Ask HN: Were you ever scared of pushing to production? - zipfle

If so, do you remember getting over it, or did you just eventually stop feeling scared? Are you still scared of it?
======
japhyr
I think this is why having real-world experience in non-programming realms is
valuable. When your life has been on the line in some physical adventure,
things like pushing to production are easier to keep in perspective.

I have run in the woods with bears, climbed steep and sketchy mountains, rock
climbed, tried hang gliding and paragliding, kayaked in rough waters. Most of
that was quite safe, with well-qualified people, using the right equipment,
with the right training and with the right progression of risk. That said, I
have definitely held my life in my hands a few times,put my life in others'
hands, and had other people's lives in my hand.

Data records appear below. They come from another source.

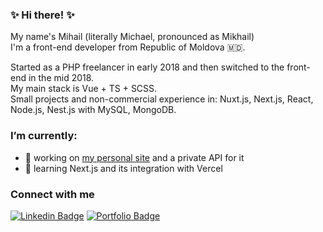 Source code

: ### ✨ Hi there! ✨
My name's Mihail (literally Michael, pronounced as Mikhail)<br/>
I'm a front-end developer from Republic of Moldova 🇲🇩.

Started as a PHP freelancer in early 2018 and then switched to the front-end in the mid 2018. <br/>
My main stack is Vue + TS + SCSS.<br/>
Small projects and non-commercial experience in: Nuxt.js, Next.js, React, Node.js, Nest.js with MySQL, MongoDB.

### I’m currently:
- 🔭 working on [my personal site](https://plain-one.dev) and a private API for it
- 🌱 learning Next.js and its integration with Vercel

### Connect with me

[![Linkedin Badge](https://img.shields.io/badge/-mihail_velcev-blue?style=flat-square&logo=Linkedin&logoColor=white&link=https://www.linkedin.com/in/mikhail-velchev)](https://www.linkedin.com/in/mikhail-velchev)
[![Portfolio Badge](https://img.shields.io/badge/-personal_site-black?style=flat-square&logo=firefox-browser&logoColor=orange&link=https://plain-one.dev/)](https://plain-one.dev)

When you've had these experiences, technical risks are easier to manage. They
don't become easy, but you go through the same mental checklists. "Can I close
my eyes and pull my kayak skirt off if I flip in these waves" becomes "have a
followed my backup routines, so if this push fails will I be able to recover
in a reasonable timeframe?"

I've been a hobbyist programmer for most of my life. But now I'm dabbling in
more meaningful and important projects. This is the perspective that makes me
comfortable jumping into technical projects, without being paralyzed by the
fear of breaking something important.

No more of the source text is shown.